O documento menciona que concessionárias de energia estão exigindo depósitos de US$ 25 milhões a US$ 75 milhões por projetos, muitas vezes não reembolsáveis. Em regiões como o Norte da Virgínia, principal polo de data centers nos EUA, a conexão à rede elétrica pode levar até sete anos. Com isso, os custos com infraestrutura de energia passaram a consumir entre 40% e 50% do orçamento total dos projetos.


Pesquisadores independentes projetam que serão necessários cerca de US$ 3 trilhões em investimentos até 2030 para atender à expansão global prevista para o setor.
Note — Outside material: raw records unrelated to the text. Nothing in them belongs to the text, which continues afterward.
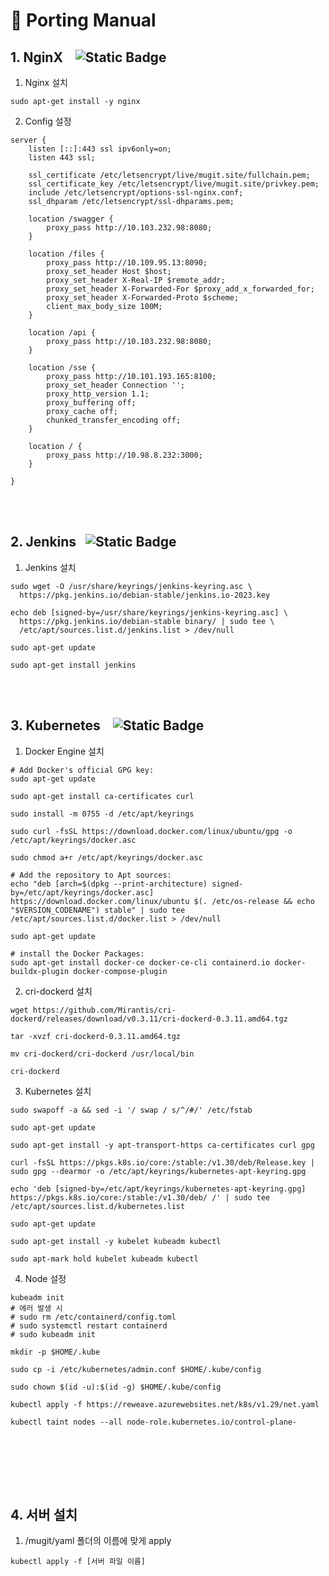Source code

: # 📖 Porting Manual

## 1. NginX &nbsp;&nbsp;&nbsp;![Static Badge](https://img.shields.io/badge/NginX-v1.18.0-blue?logo=nginx&logoColor=%23009639)

1. Nginx 설치

```
sudo apt-get install -y nginx
```

2. Config 설정

```
server {
	listen [::]:443 ssl ipv6only=on;
	listen 443 ssl;

	ssl_certificate /etc/letsencrypt/live/mugit.site/fullchain.pem;
	ssl_certificate_key /etc/letsencrypt/live/mugit.site/privkey.pem;
	include /etc/letsencrypt/options-ssl-nginx.conf;
	ssl_dhparam /etc/letsencrypt/ssl-dhparams.pem;

	location /swagger {
		proxy_pass http://10.103.232.98:8080;
	}

	location /files {
		proxy_pass http://10.109.95.13:8090;
		proxy_set_header Host $host;
		proxy_set_header X-Real-IP $remote_addr;
		proxy_set_header X-Forwarded-For $proxy_add_x_forwarded_for;
		proxy_set_header X-Forwarded-Proto $scheme;
		client_max_body_size 100M;
	}

	location /api {
		proxy_pass http://10.103.232.98:8080;
	}

	location /sse {
		proxy_pass http://10.101.193.165:8100;
		proxy_set_header Connection '';
		proxy_http_version 1.1;
		proxy_buffering off;
		proxy_cache off;
		chunked_transfer_encoding off;
	}

	location / {
		proxy_pass http://10.98.8.232:3000;
	}

}

```

<br><br>

## 2. Jenkins&nbsp;&nbsp;&nbsp;![Static Badge](https://img.shields.io/badge/jenkins-v2.441-blue?logo=jenkins&logoColor=%23D24939)

1. Jenkins 설치

```
sudo wget -O /usr/share/keyrings/jenkins-keyring.asc \
  https://pkg.jenkins.io/debian-stable/jenkins.io-2023.key

echo deb [signed-by=/usr/share/keyrings/jenkins-keyring.asc] \
  https://pkg.jenkins.io/debian-stable binary/ | sudo tee \
  /etc/apt/sources.list.d/jenkins.list > /dev/null

sudo apt-get update

sudo apt-get install jenkins
```

<br><br>

## 3. Kubernetes &nbsp;&nbsp;&nbsp;![Static Badge](https://img.shields.io/badge/Kubernetes-v1.29.2-blue?logo=kubernetes)

1. Docker Engine 설치

```
# Add Docker's official GPG key:
sudo apt-get update

sudo apt-get install ca-certificates curl

sudo install -m 0755 -d /etc/apt/keyrings

sudo curl -fsSL https://download.docker.com/linux/ubuntu/gpg -o /etc/apt/keyrings/docker.asc

sudo chmod a+r /etc/apt/keyrings/docker.asc

# Add the repository to Apt sources:
echo "deb [arch=$(dpkg --print-architecture) signed-by=/etc/apt/keyrings/docker.asc] https://download.docker.com/linux/ubuntu $(. /etc/os-release && echo "$VERSION_CODENAME") stable" | sudo tee /etc/apt/sources.list.d/docker.list > /dev/null

sudo apt-get update

# install the Docker Packages:
sudo apt-get install docker-ce docker-ce-cli containerd.io docker-buildx-plugin docker-compose-plugin
```

2. cri-dockerd 설치

```
wget https://github.com/Mirantis/cri-dockerd/releases/download/v0.3.11/cri-dockerd-0.3.11.amd64.tgz

tar -xvzf cri-dockerd-0.3.11.amd64.tgz

mv cri-dockerd/cri-dockerd /usr/local/bin

cri-dockerd
```

3. Kubernetes 설치

```
sudo swapoff -a && sed -i '/ swap / s/^/#/' /etc/fstab

sudo apt-get update

sudo apt-get install -y apt-transport-https ca-certificates curl gpg

curl -fsSL https://pkgs.k8s.io/core:/stable:/v1.30/deb/Release.key | sudo gpg --dearmor -o /etc/apt/keyrings/kubernetes-apt-keyring.gpg

echo 'deb [signed-by=/etc/apt/keyrings/kubernetes-apt-keyring.gpg] https://pkgs.k8s.io/core:/stable:/v1.30/deb/ /' | sudo tee /etc/apt/sources.list.d/kubernetes.list

sudo apt-get update

sudo apt-get install -y kubelet kubeadm kubectl

sudo apt-mark hold kubelet kubeadm kubectl
```

4. Node 설정

```
kubeadm init
# 에러 발생 시
# sudo rm /etc/containerd/config.toml
# sudo systemctl restart containerd
# sudo kubeadm init

mkdir -p $HOME/.kube

sudo cp -i /etc/kubernetes/admin.conf $HOME/.kube/config

sudo chown $(id -u):$(id -g) $HOME/.kube/config

kubectl apply -f https://reweave.azurewebsites.net/k8s/v1.29/net.yaml

kubectl taint nodes --all node-role.kubernetes.io/control-plane-
```

<br><br>

<br><br>

## 4. 서버 설치

1. /mugit/yaml 폴더의 이름에 맞게 apply

```
kubectl apply -f [서버 파일 이름]
```

<br><br>
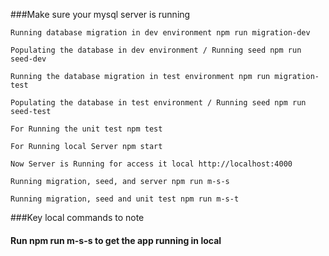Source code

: ###Make sure your mysql server is running

```Running database migration in dev environment npm run migration-dev```

```Populating the database in dev environment / Running seed npm run seed-dev```

```Running the database migration in test environment npm run migration-test```

```Populating the database in test environment / Running seed npm run seed-test```

```For Running the unit test npm test```

```For Running local Server npm start```

```Now Server is Running for access it local http://localhost:4000```

```Running migration, seed, and server npm run m-s-s```

```Running migration, seed and unit test npm run m-s-t```

###Key local commands to note

#### Run npm run m-s-s to get the app running in local
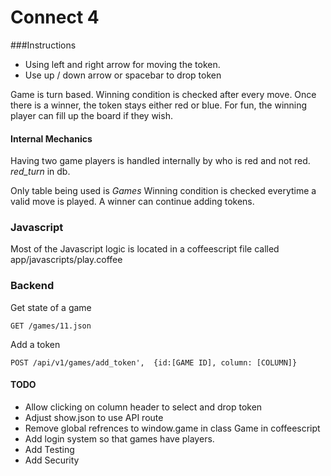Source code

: # Connect 4

###Instructions

* Using left and right arrow for moving the token.
* Use up / down arrow or spacebar to drop token

Game is turn based.  Winning condition is checked after every move.
Once there is a winner, the token stays either red or blue.
For fun, the winning player can fill up the board if they wish.

#### Internal Mechanics
Having two game players is handled internally by who is red and not red. *red_turn* in db.

Only table being used is *Games*
Winning condition is checked everytime a valid move is played.
A winner can continue adding tokens.


### Javascript
Most of the Javascript logic is located in a coffeescript file called
app/javascripts/play.coffee

### Backend


Get state of a game

```
GET /games/11.json
```

Add a token

```
POST /api/v1/games/add_token',  {id:[GAME ID], column: [COLUMN]}
```


#### TODO
* Allow clicking on column header to select and drop token
* Adjust show.json to use API route
* Remove global refrences to window.game in class Game in coffeescript
* Add login system so that games have players.
* Add Testing
* Add Security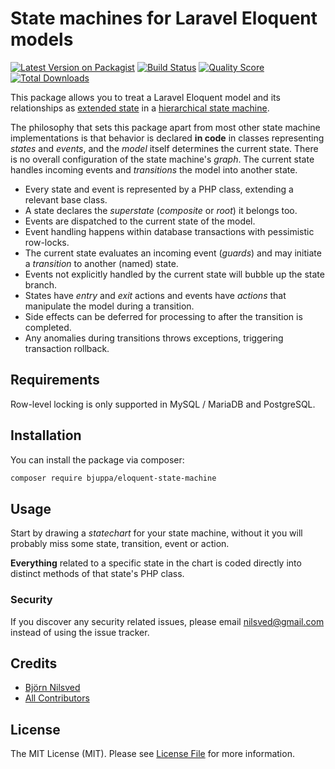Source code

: # State machines for Laravel Eloquent models

[![Latest Version on Packagist](https://img.shields.io/packagist/v/bjuppa/eloquent-state-machine.svg?style=flat-square)](https://packagist.org/packages/bjuppa/eloquent-state-machine)
[![Build Status](https://img.shields.io/travis/bjuppa/eloquent-state-machine/master.svg?style=flat-square)](https://travis-ci.org/bjuppa/eloquent-state-machine)
[![Quality Score](https://img.shields.io/scrutinizer/g/bjuppa/eloquent-state-machine.svg?style=flat-square)](https://scrutinizer-ci.com/g/bjuppa/eloquent-state-machine)
[![Total Downloads](https://img.shields.io/packagist/dt/bjuppa/eloquent-state-machine.svg?style=flat-square)](https://packagist.org/packages/bjuppa/eloquent-state-machine)

This package allows you to treat a Laravel Eloquent model and its relationships as
[extended state](https://en.wikipedia.org/wiki/UML_state_machine#Extended_states)
in a [hierarchical state machine](https://en.wikipedia.org/wiki/UML_state_machine#Hierarchically_nested_states).

The philosophy that sets this package apart from most other state machine implementations is that
behavior is declared **in code** in classes representing *states* and *events*,
and the *model* itself determines the current state.
There is no overall configuration of the state machine's *graph*.
The current state handles incoming events and *transitions* the model into another state.

- Every state and event is represented by a PHP class, extending a relevant base class.
- A state declares the *superstate* (*composite* or *root*) it belongs too.
- Events are dispatched to the current state of the model.
- Event handling happens within database transactions with pessimistic row-locks.
- The current state evaluates an incoming event (*guards*) and may initiate a *transition* to another (named) state.
- Events not explicitly handled by the current state will bubble up the state branch.
- States have *entry* and *exit* actions and events have *actions* that manipulate the model during a transition.
- Side effects can be deferred for processing to after the transition is completed.
- Any anomalies during transitions throws exceptions, triggering transaction rollback.

## Requirements

Row-level locking is only supported in MySQL / MariaDB and PostgreSQL.

## Installation

You can install the package via composer:

```bash
composer require bjuppa/eloquent-state-machine
```

## Usage

Start by drawing a *statechart* for your state machine, without it you will probably miss some state, transition, event
or action.

**Everything** related to a specific state in the chart is coded directly into distinct methods of that state's
PHP class.

### Security

If you discover any security related issues, please email nilsved@gmail.com instead of using the issue tracker.

## Credits

- [Björn Nilsved](https://github.com/bjuppa)
- [All Contributors](../../contributors)

## License

The MIT License (MIT). Please see [License File](LICENSE.md) for more information.
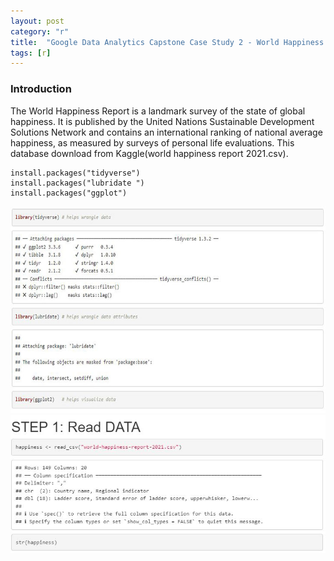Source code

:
 ```yaml
---
layout: post
category: "r"
title:  "Google Data Analytics Capstone Case Study 2 - World Happiness Report"
tags: [r]
---
```

### Introduction

The World Happiness Report is a landmark survey of the state of global happiness. It is published by the United Nations Sustainable Development Solutions Network and contains an international ranking of national average happiness, 
as measured by surveys of personal life evaluations. This database download from Kaggle(world happiness report 2021.csv).

<!-- more -->
```
install.packages("tidyverse")
install.packages("lubridate ")
install.packages("ggplot")
```
<img src="https://github.com/MoonBrillante/moonbrillante.github.io/raw/master/my_picture/worldhappiness001.jpg" alt="Girl in a jacket"  >
<img src="https://github.com/MoonBrillante/moonbrillante.github.io/raw/master/my_picture/worldhappiness002.jpg" alt="Girl in a jacket"  >

```
```

```
```

```
```

```
```

```
```

```
```


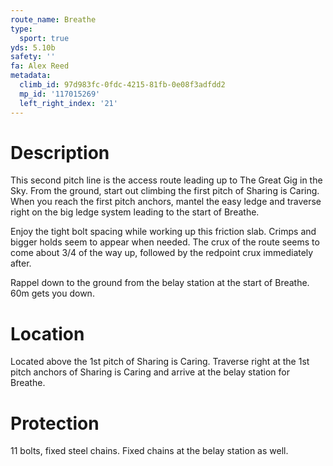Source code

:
 ```yaml
---
route_name: Breathe
type:
  sport: true
yds: 5.10b
safety: ''
fa: Alex Reed
metadata:
  climb_id: 97d983fc-0fdc-4215-81fb-0e08f3adfdd2
  mp_id: '117015269'
  left_right_index: '21'
---
```

# Description
This second pitch line is the access route leading up to The Great Gig in the Sky. From the ground, start out climbing the first pitch of Sharing is Caring. When you reach the first pitch anchors, mantel the easy ledge and traverse right on the big ledge system leading to the start of Breathe.

Enjoy the tight bolt spacing while working up this friction slab. Crimps and bigger holds seem to appear when needed. The crux of the route seems to come about 3/4 of the way up, followed by the redpoint crux immediately after.

Rappel down to the ground from the belay station at the start of Breathe. 60m gets you down.

# Location
Located above the 1st pitch of Sharing is Caring. Traverse right at the 1st pitch anchors of Sharing is Caring and arrive at the belay station for Breathe.

# Protection
11 bolts, fixed steel chains. Fixed chains at the belay station as well.
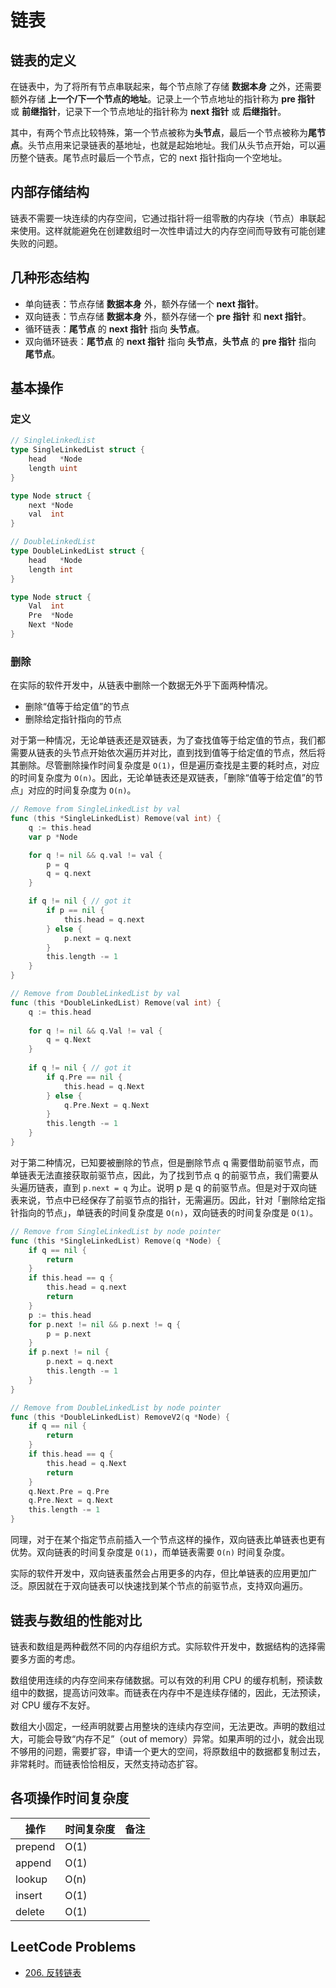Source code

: # 链表

## 链表的定义

在链表中，为了将所有节点串联起来，每个节点除了存储 **数据本身** 之外，还需要额外存储 **上一个/下一个节点的地址**。记录上一个节点地址的指针称为 **pre 指针** 或 **前继指针**，记录下一个节点地址的指针称为 **next 指针** 或 **后继指针**。

其中，有两个节点比较特殊，第一个节点被称为**头节点**，最后一个节点被称为**尾节点**。头节点用来记录链表的基地址，也就是起始地址。我们从头节点开始，可以遍历整个链表。尾节点时最后一个节点，它的 next 指针指向一个空地址。

## 内部存储结构

链表不需要一块连续的内存空间，它通过指针将一组零散的内存块（节点）串联起来使用。这样就能避免在创建数组时一次性申请过大的内存空间而导致有可能创建失败的问题。

## 几种形态结构

- 单向链表：节点存储 **数据本身** 外，额外存储一个 **next 指针**。
- 双向链表：节点存储 **数据本身** 外，额外存储一个 **pre 指针** 和 **next 指针**。
- 循环链表：**尾节点** 的 **next 指针** 指向 **头节点**。
- 双向循环链表：**尾节点** 的 **next 指针** 指向 **头节点**，**头节点** 的 **pre 指针** 指向 **尾节点**。

## 基本操作

### 定义

```go
// SingleLinkedList
type SingleLinkedList struct {
	head   *Node
	length uint
}

type Node struct {
	next *Node
	val  int
}
```

```go
// DoubleLinkedList
type DoubleLinkedList struct {
	head   *Node
	length int
}

type Node struct {
	Val  int
	Pre  *Node
	Next *Node
}
```

### 删除

在实际的软件开发中，从链表中删除一个数据无外乎下面两种情况。

- 删除“值等于给定值”的节点
- 删除给定指针指向的节点

对于第一种情况，无论单链表还是双链表，为了查找值等于给定值的节点，我们都需要从链表的头节点开始依次遍历并对比，直到找到值等于给定值的节点，然后将其删除。尽管删除操作时间复杂度是 `O(1)`，但是遍历查找是主要的耗时点，对应的时间复杂度为 `O(n)`。因此，无论单链表还是双链表，「删除“值等于给定值”的节点」对应的时间复杂度为 `O(n)`。

```go
// Remove from SingleLinkedList by val
func (this *SingleLinkedList) Remove(val int) {
	q := this.head
	var p *Node

	for q != nil && q.val != val {
		p = q
		q = q.next
	}

	if q != nil { // got it
		if p == nil {
			this.head = q.next
		} else {
			p.next = q.next
		}
		this.length -= 1
	}
}
```

```go
// Remove from DoubleLinkedList by val
func (this *DoubleLinkedList) Remove(val int) {
	q := this.head
	
    for q != nil && q.Val != val {
		q = q.Next
	}
	
    if q != nil { // got it
		if q.Pre == nil {
			this.head = q.Next
		} else {
			q.Pre.Next = q.Next
		}
        this.length -= 1
	}
}
```

对于第二种情况，已知要被删除的节点，但是删除节点 q 需要借助前驱节点，而单链表无法直接获取前驱节点，因此，为了找到节点 q 的前驱节点，我们需要从头遍历链表，直到 `p.next = q` 为止。说明 p 是 q 的前驱节点。但是对于双向链表来说，节点中已经保存了前驱节点的指针，无需遍历。因此，针对「删除给定指针指向的节点」，单链表的时间复杂度是 `O(n)`，双向链表的时间复杂度是 `O(1)`。

```go
// Remove from SingleLinkedList by node pointer
func (this *SingleLinkedList) Remove(q *Node) {
	if q == nil {
		return
	}
	if this.head == q {
		this.head = q.next
		return
	}
	p := this.head
	for p.next != nil && p.next != q {
		p = p.next
	}
	if p.next != nil {
		p.next = q.next
		this.length -= 1
	}
}
```

```go
// Remove from DoubleLinkedList by node pointer
func (this *DoubleLinkedList) RemoveV2(q *Node) {
	if q == nil {
		return
	}
	if this.head == q {
		this.head = q.Next
		return
	}
	q.Next.Pre = q.Pre
	q.Pre.Next = q.Next
	this.length -= 1
}
```

同理，对于在某个指定节点前插入一个节点这样的操作，双向链表比单链表也更有优势。双向链表的时间复杂度是 `O(1)`，而单链表需要 `O(n)` 时间复杂度。

实际的软件开发中，双向链表虽然会占用更多的内存，但比单链表的应用更加广泛。原因就在于双向链表可以快速找到某个节点的前驱节点，支持双向遍历。

## 链表与数组的性能对比

链表和数组是两种截然不同的内存组织方式。实际软件开发中，数据结构的选择需要多方面的考虑。

数组使用连续的内存空间来存储数据。可以有效的利用 CPU 的缓存机制，预读数组中的数据，提高访问效率。而链表在内存中不是连续存储的，因此，无法预读，对 CPU 缓存不友好。

数组大小固定，一经声明就要占用整块的连续内存空间，无法更改。声明的数组过大，可能会导致“内存不足”（out of memory）异常。如果声明的过小，就会出现不够用的问题，需要扩容，申请一个更大的空间，将原数组中的数据都复制过去，非常耗时。而链表恰恰相反，天然支持动态扩容。

## 各项操作时间复杂度

| 操作 | 时间复杂度 | 备注 |
| --- | --- |--- |
| prepend | O(1) ||
| append | O(1) ||
| lookup | O(n) ||
| insert | O(1) ||
| delete | O(1) ||

## LeetCode Problems

- [206. 反转链表](https://leetcode.cn/problems/reverse-linked-list/)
No entanto, a magnitude dos aportes exigidos tem gerado preocupações quanto à sustentabilidade do financiamento, diante do risco de retornos lentos e da crescente exposição ao capital privado.

O relatório da Colliers aponta que as chamadas hyperscalers emitiram mais de US$ 120 bilhões em dívida em 2025, valor mais de cinco vezes superior à média dos últimos cinco anos. Apesar da captação expressiva, a capacidade de execução tem sido um gargalo: mais de US$ 64 bilhões em projetos nos Estados Unidos foram adiados ou cancelados devido à escassez de energia, atrasos na concessão de licenças e problemas na cadeia de suprimentos.

O relatório também chama atenção para o aumento da exposição ao risco no mercado de crédito privado, que atualmente financia entre 60% e 75% do capital para projetos em estágio inicial. De acordo com o Institute of Electrical and Electronics Engineers (IEEE), o total de crédito com juros ativo no setor de tecnologia ultrapassa US$ 1,3 trilhão, concentrado majoritariamente em cerca de uma dúzia de grandes empresas focadas em IA.

A Colliers alerta que o capital está sendo alocado por meio de estruturas opacas e com liquidez reduzida, sujeitas a supervisão regulatória limitada. “Isso concentra a exposição ao risco de aquisição de terrenos com infraestrutura energética e de projetos em estágio inicial nos mercados privados”, afirma o documento, que prevê risco de “desarticulação” entre os mercados de crédito privado e as camadas mais tradicionais de capital caso as condições de refinanciamento se apertem ou as expectativas de demanda sejam revistas.

O cenário de endividamento elevado tem gerado alertas por parte de agências de classificação de risco. Em relatório divulgado neste mês, a Moody’s destacou que os gastos agressivos no setor podem resultar em excesso de capacidade instalada e retornos aquém do esperado.

Segundo a agência, o intervalo entre o início dos gastos e a geração efetiva de receita em um data center varia de 12 a 24 meses, o que aumenta a pressão sobre o caixa das empresas. A Moody’s acrescentou que o aumento da intensidade de capital e dos níveis de endividamento entre as *hyperscalers* poderá levar a uma “reavaliação da qualidade de crédito” caso o crescimento dos lucros não se concretize no prazo esperado.